El antiguo régimen no sentía más que desprecio por los reclamos de los trabajadores de igualdad económica y política plenas, con el argumento de que no lo merecían porque carecían del auto-control y la independencia que derivan del hecho de ser propietario. Por el contrario, los barrios proletarios estaban llenos de formas no convencionales y extáticas de creencias religiosas. Los borrachos mendigaban en la calle, mientras que en los puertos y parques públicos la prostitución proletaria y la homosexualidad masculina perturbaban las sensibilidades refinadas. Estas indecencias se convirtieron en objeto del periodismo sensacionalista; las élites reían y miraban boquiabiertas la anomia y la penuria de la vida proletaria. Los trabajadores con mentalidad política percibían que esto era un problema, no sólo para su imagen sino también para su capacidad de organización: ¿cómo iban los trabajadores a ganar el voto -por no decir abolir la sociedad de clases- si ni siquiera podían mantener sus propias casas en orden?
Con el fin de abolir la sociedad de clases los trabajadores necesitaban obtener reformas, y para poder hacerlo primero tenían que mostrarse a sí mismos como capaces y dignos de poder. La dificultad que enfrentaban era doble. En las ciudades, los trabajadores tenían que aclimatarse a peligrosas condiciones de la vida. Procedentes de diferentes pueblos (y portando tan diversas experiencias), tuvieron que encontrar la manera de organizarse en forma unitaria. Mientras tanto, en los estados liberales recientemente cre
ados, los trabajadores enfrentaban el odio de sus superiores sociales, que buscaban cualquier excusa para excluirlos de la sociedad civil. En respuesta a estos problemas, el movimiento obrero se constituyó a sí mismo como un proyecto: los proletarios lucharían por su derecho a existir. Ellos mostrarían que había dignidad y orgullo en ser trabajadores; la cultura de los trabajadores era superior a la de otras clases sociales. Eric Hobsbawm sugiere que “ningún término de la clase obrera de mediados del siglo XIX es más difícil de analizar que la “respetabilidad”, ya que expresa al mismo tiempo la penetración de los valores y normas de la clase media, como las actitudes sin las que el auto-respeto de la clase obrera habría sido difícil de alcanzar, y un movimiento de lucha colectiva imposible de construir: sobriedad, sacrificio, aplazamiento de la gratificación”.20 Esta noción de respetabilidad de mediados de siglo adoptó con posterioridad una forma madura, a finales del XIX y principios del XX, en los más elaborados programas y proyectos de movimiento obrero, en todas las formas que adoptó: como partidos socialistas y comunistas, como sindicatos anarquistas, y como otras diversas fuerzas revolucionarias.
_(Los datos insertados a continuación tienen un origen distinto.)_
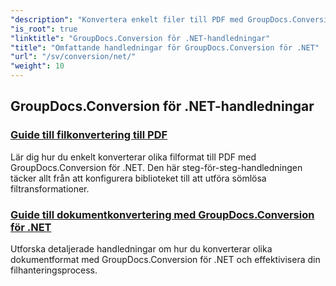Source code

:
 ```yaml
---
"description": "Konvertera enkelt filer till PDF med GroupDocs.Conversion för .NET. Effektivisera dokumenthanteringen med anpassningsbara alternativ."
"is_root": true
"linktitle": "GroupDocs.Conversion för .NET-handledningar"
"title": "Omfattande handledningar för GroupDocs.Conversion för .NET"
"url": "/sv/conversion/net/"
"weight": 10
---
```


## GroupDocs.Conversion för .NET-handledningar
### [Guide till filkonvertering till PDF](./guide-to-file-conversion-to-pdf/)
Lär dig hur du enkelt konverterar olika filformat till PDF med GroupDocs.Conversion för .NET. Den här steg-för-steg-handledningen täcker allt från att konfigurera biblioteket till att utföra sömlösa filtransformationer.
### [Guide till dokumentkonvertering med GroupDocs.Conversion för .NET](./guide-to-document-conversion/)
Utforska detaljerade handledningar om hur du konverterar olika dokumentformat med GroupDocs.Conversion för .NET och effektivisera din filhanteringsprocess.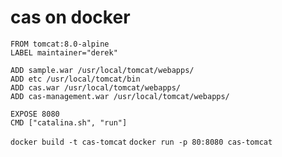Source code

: # cas on docker

```
FROM tomcat:8.0-alpine
LABEL maintainer="derek"

ADD sample.war /usr/local/tomcat/webapps/
ADD etc /usr/local/tomcat/bin
ADD cas.war /usr/local/tomcat/webapps/
ADD cas-management.war /usr/local/tomcat/webapps/

EXPOSE 8080
CMD ["catalina.sh", "run"]
```

`docker build -t cas-tomcat` 
`docker run -p 80:8080 cas-tomcat`
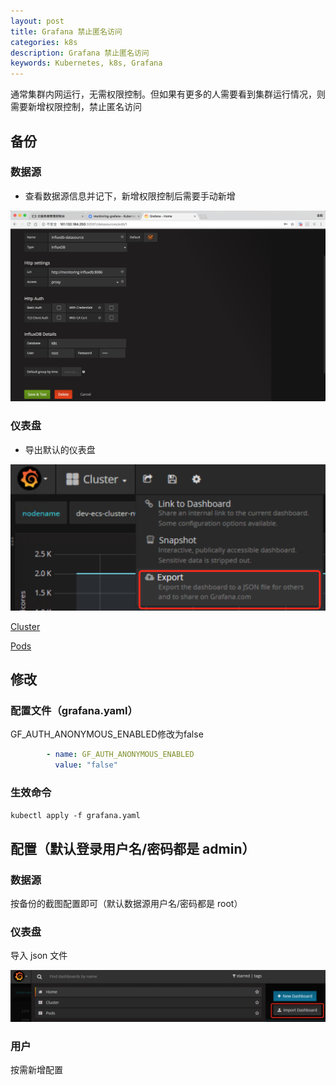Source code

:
```yaml
---
layout: post
title: Grafana 禁止匿名访问
categories: k8s
description: Grafana 禁止匿名访问
keywords: Kubernetes, k8s, Grafana
---
```



通常集群内网运行，无需权限控制。但如果有更多的人需要看到集群运行情况，则需要新增权限控制，禁止匿名访问

## 备份

### 数据源
- 查看数据源信息并记下，新增权限控制后需要手动新增

![](/images/posts/2018/06/QQ20180619-230508@2x.png)

### 仪表盘
- 导出默认的仪表盘

![](/images/posts/2018/06/QQ20180721-234946@2x.png)

[Cluster](/images/posts/2018/06/Cluster-1529723207407.json)

[Pods](/images/posts/2018/06/Pods-1529723224479.json)


## 修改

### 配置文件（grafana.yaml）
GF_AUTH_ANONYMOUS_ENABLED修改为false
```yaml
        - name: GF_AUTH_ANONYMOUS_ENABLED
          value: "false"
```

### 生效命令
`kubectl apply -f grafana.yaml`


## 配置（默认登录用户名/密码都是 admin）

### 数据源
按备份的截图配置即可（默认数据源用户名/密码都是 root）

### 仪表盘
导入 json 文件

![](/images/posts/2018/06/QQ20180722-000010@2x.png)

### 用户
按需新增配置
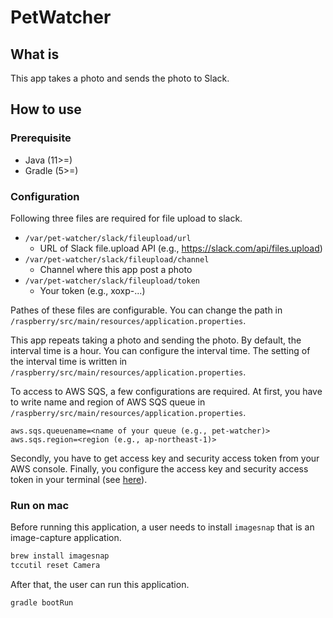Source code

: # PetWatcher

## What is

This app takes a photo and sends the photo to Slack.

## How to use

### Prerequisite

* Java (11>=)
* Gradle (5>=)

### Configuration

Following three files are required for file upload to slack.

* `/var/pet-watcher/slack/fileupload/url`
  - URL of Slack file.upload API (e.g., https://slack.com/api/files.upload)
* `/var/pet-watcher/slack/fileupload/channel`
  - Channel where this app post a photo
* `/var/pet-watcher/slack/fileupload/token`
  - Your token (e.g., xoxp-...)

Pathes of these files are configurable.
You can change the path in `/raspberry/src/main/resources/application.properties`.

This app repeats taking a photo and sending the photo.
By default, the interval time is a hour.
You can configure the interval time.
The setting of the interval time is written in `/raspberry/src/main/resources/application.properties`.

To access to AWS SQS, a few configurations are required.
At first, you have to write name and region of AWS SQS queue in `/raspberry/src/main/resources/application.properties`.

```
aws.sqs.queuename=<name of your queue (e.g., pet-watcher)>
aws.sqs.region=<region (e.g., ap-northeast-1)>
```

Secondly, you have to get access key and security access token from your AWS console.
Finally, you configure the access key and security access token in your terminal (see [here](https://docs.aws.amazon.com/sdk-for-java/v1/developer-guide/credentials.html)).

### Run on mac

Before running this application, a user needs to install `imagesnap` that is an image-capture application.

```bash
brew install imagesnap
tccutil reset Camera
```

After that, the user can run this application.

```bash
gradle bootRun
```
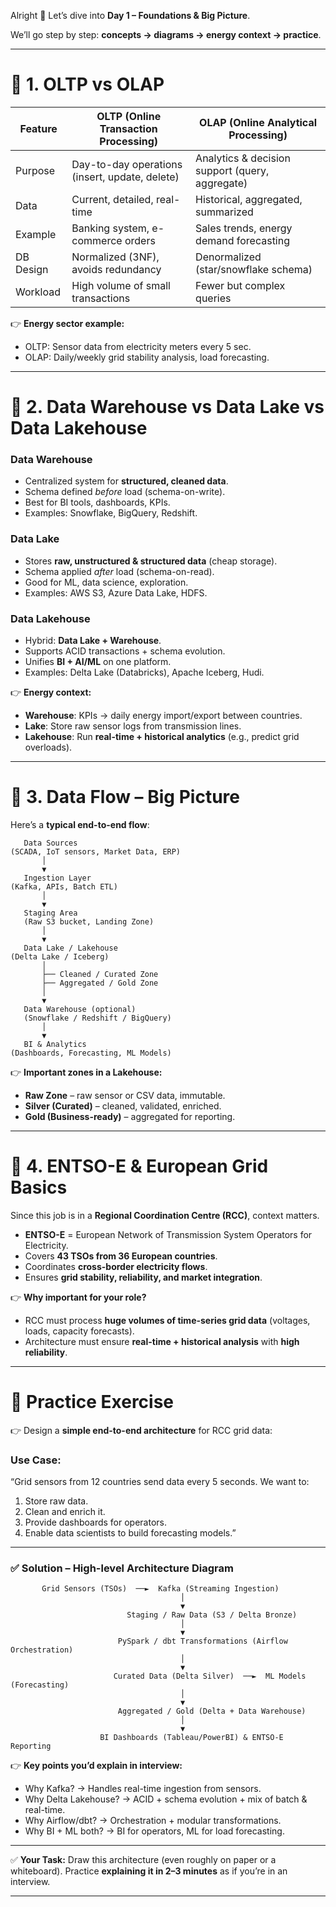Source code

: Alright 🚀 Let’s dive into **Day 1 – Foundations & Big Picture**.

We’ll go step by step: **concepts → diagrams → energy context → practice**.

---

# 🔑 **1. OLTP vs OLAP**

| Feature   | **OLTP** (Online Transaction Processing)       | **OLAP** (Online Analytical Processing)         |
| --------- | ---------------------------------------------- | ----------------------------------------------- |
| Purpose   | Day-to-day operations (insert, update, delete) | Analytics & decision support (query, aggregate) |
| Data      | Current, detailed, real-time                   | Historical, aggregated, summarized              |
| Example   | Banking system, e-commerce orders              | Sales trends, energy demand forecasting         |
| DB Design | Normalized (3NF), avoids redundancy            | Denormalized (star/snowflake schema)            |
| Workload  | High volume of small transactions              | Fewer but complex queries                       |

👉 **Energy sector example:**

* OLTP: Sensor data from electricity meters every 5 sec.
* OLAP: Daily/weekly grid stability analysis, load forecasting.

---

# 🔑 **2. Data Warehouse vs Data Lake vs Data Lakehouse**

### **Data Warehouse**

* Centralized system for **structured, cleaned data**.
* Schema defined *before* load (schema-on-write).
* Best for BI tools, dashboards, KPIs.
* Examples: Snowflake, BigQuery, Redshift.

### **Data Lake**

* Stores **raw, unstructured & structured data** (cheap storage).
* Schema applied *after* load (schema-on-read).
* Good for ML, data science, exploration.
* Examples: AWS S3, Azure Data Lake, HDFS.

### **Data Lakehouse**

* Hybrid: **Data Lake + Warehouse**.
* Supports ACID transactions + schema evolution.
* Unifies **BI + AI/ML** on one platform.
* Examples: Delta Lake (Databricks), Apache Iceberg, Hudi.

👉 **Energy context:**

* **Warehouse**: KPIs → daily energy import/export between countries.
* **Lake**: Store raw sensor logs from transmission lines.
* **Lakehouse**: Run **real-time + historical analytics** (e.g., predict grid overloads).

---

# 🔑 **3. Data Flow – Big Picture**

Here’s a **typical end-to-end flow**:

```
   Data Sources
(SCADA, IoT sensors, Market Data, ERP)
       │
       ▼
   Ingestion Layer
(Kafka, APIs, Batch ETL)
       │
       ▼
   Staging Area
   (Raw S3 bucket, Landing Zone)
       │
       ▼
   Data Lake / Lakehouse
(Delta Lake / Iceberg)
       │
       ├── Cleaned / Curated Zone
       ├── Aggregated / Gold Zone
       │
       ▼
   Data Warehouse (optional)
   (Snowflake / Redshift / BigQuery)
       │
       ▼
   BI & Analytics
(Dashboards, Forecasting, ML Models)
```

👉 **Important zones in a Lakehouse:**

* **Raw Zone** – raw sensor or CSV data, immutable.
* **Silver (Curated)** – cleaned, validated, enriched.
* **Gold (Business-ready)** – aggregated for reporting.

---

# 🔑 **4. ENTSO-E & European Grid Basics**

Since this job is in a **Regional Coordination Centre (RCC)**, context matters.

* **ENTSO-E** = European Network of Transmission System Operators for Electricity.
* Covers **43 TSOs from 36 European countries**.
* Coordinates **cross-border electricity flows**.
* Ensures **grid stability, reliability, and market integration**.

👉 **Why important for your role?**

* RCC must process **huge volumes of time-series grid data** (voltages, loads, capacity forecasts).
* Architecture must ensure **real-time + historical analysis** with **high reliability**.

---

# 📝 **Practice Exercise**

👉 Design a **simple end-to-end architecture** for RCC grid data:

### Use Case:

“Grid sensors from 12 countries send data every 5 seconds. We want to:

1. Store raw data.
2. Clean and enrich it.
3. Provide dashboards for operators.
4. Enable data scientists to build forecasting models.”

---

### ✅ **Solution – High-level Architecture Diagram**

```
       Grid Sensors (TSOs)  ──►  Kafka (Streaming Ingestion)
                                      │
                                      ▼
                          Staging / Raw Data (S3 / Delta Bronze)
                                      │
                                      ▼
                        PySpark / dbt Transformations (Airflow Orchestration)
                                      │
                                      ▼
                       Curated Data (Delta Silver)  ──►  ML Models (Forecasting)
                                      │
                                      ▼
                        Aggregated / Gold (Delta + Data Warehouse)
                                      │
                                      ▼
                    BI Dashboards (Tableau/PowerBI) & ENTSO-E Reporting
```

👉 **Key points you’d explain in interview:**

* Why Kafka? → Handles real-time ingestion from sensors.
* Why Delta Lakehouse? → ACID + schema evolution + mix of batch & real-time.
* Why Airflow/dbt? → Orchestration + modular transformations.
* Why BI + ML both? → BI for operators, ML for load forecasting.

---

✅ **Your Task:**
Draw this architecture (even roughly on paper or a whiteboard). Practice **explaining it in 2–3 minutes** as if you’re in an interview.

---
Como apoyo a la pretensión de respetabilidad por parte de los trabajadores había una visión de su destino, con cinco principios:
(1) Los trabajadores estaban construyendo un nuevo mundo con sus propias manos. (2) En este nuevo mundo los trabajadores eran el único grupo social que estaba en expansión; mientras que todos los demás grupos se estaban reduciendo, incluyendo la burguesía. (3) Los trabajadores no sólo se estaban convirtiendo en la mayor parte de la población; también se estaban convirtiendo en una masa compacta, el trabajador colectivo, que estaba siendo forjado en las fábricas en concierto con las máquinas. (4) Eran por tanto el único grupo capaz de gestionar el nuevo mundo de acuerdo con su lógica interna: ni una jerarquía de los que ordenan y los que obedecen ni la irracionalidad de las fluctuaciones del mercado, sino más bien una división del trabajo cada vez más refinada.(5) Los trabajadores estaban demostrando la verdad de esta visión, ya que la clase se daba cuenta de lo que estaba en juego en una conquista del poder, cuyo logro haría posible abolir la sociedad de clases, y por lo tanto terminar con la prehistoria del hombre.21
Esta visión no era algo implantado desde el exterior, la transformación de un movimiento reformista en uno revolucionario. Para armarse del valor necesario para asumir riesgos y hacer sacrificios los trabajadores necesitaban creer en un mundo mejor, uno que ya estaba en proceso de realizarse. Su victoria supuestamente estaba garantizada: era una necesidad histórica pero también, paradójicamente, un proyecto político. Son precisamente la simplicidad y la obviedad de estos principios, su atractivo inmediato, lo que explica el crecimiento exponencial del movimiento entre 1875 y 1921.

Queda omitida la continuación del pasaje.